Problem requirements ::
Although pictures appear in the entries below, leave them out and print exactly the lines from the first line through the line containing "3. **Handling Blank".
═══ Extracted data ═══
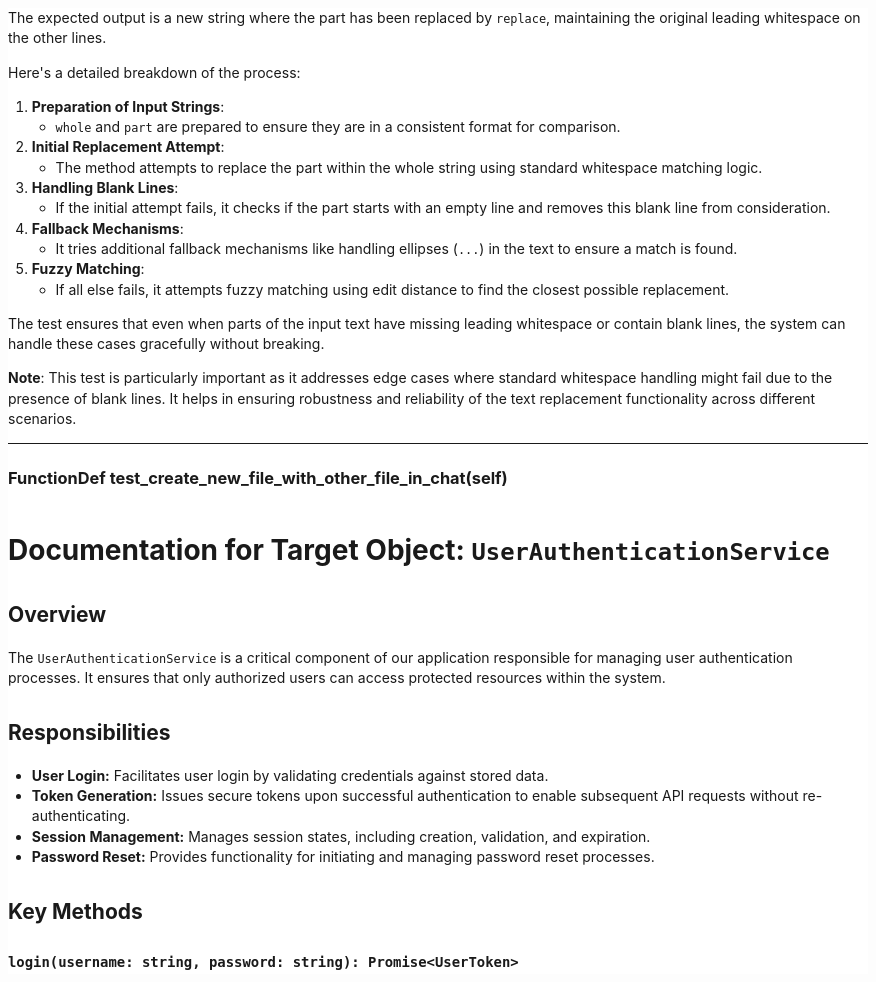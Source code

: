 The expected output is a new string where the part has been replaced by `replace`, maintaining the original leading whitespace on the other lines. 

Here's a detailed breakdown of the process:
1. **Preparation of Input Strings**: 
   - `whole` and `part` are prepared to ensure they are in a consistent format for comparison.
2. **Initial Replacement Attempt**:
   - The method attempts to replace the part within the whole string using standard whitespace matching logic.
3. **Handling Blank Lines**:
   - If the initial attempt fails, it checks if the part starts with an empty line and removes this blank line from consideration.
4. **Fallback Mechanisms**:
   - It tries additional fallback mechanisms like handling ellipses (`...`) in the text to ensure a match is found.
5. **Fuzzy Matching**:
   - If all else fails, it attempts fuzzy matching using edit distance to find the closest possible replacement.

The test ensures that even when parts of the input text have missing leading whitespace or contain blank lines, the system can handle these cases gracefully without breaking.

**Note**: This test is particularly important as it addresses edge cases where standard whitespace handling might fail due to the presence of blank lines. It helps in ensuring robustness and reliability of the text replacement functionality across different scenarios.
***
### FunctionDef test_create_new_file_with_other_file_in_chat(self)
# Documentation for Target Object: `UserAuthenticationService`

## Overview

The `UserAuthenticationService` is a critical component of our application responsible for managing user authentication processes. It ensures that only authorized users can access protected resources within the system.

## Responsibilities

- **User Login:** Facilitates user login by validating credentials against stored data.
- **Token Generation:** Issues secure tokens upon successful authentication to enable subsequent API requests without re-authenticating.
- **Session Management:** Manages session states, including creation, validation, and expiration.
- **Password Reset:** Provides functionality for initiating and managing password reset processes.

## Key Methods

### `login(username: string, password: string): Promise<UserToken>`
═══
Expected answer ::
Source code

: The expected output is a new string where the part has been replaced by `replace`, maintaining the original leading whitespace on the other lines. 

Here's a detailed breakdown of the process:
1. **Preparation of Input Strings**: 
   - `whole` and `part` are prepared to ensure they are in a consistent format for comparison.
2. **Initial Replacement Attempt**:
   - The method attempts to replace the part within the whole string using standard whitespace matching logic.
3. **Handling Blank Lines**:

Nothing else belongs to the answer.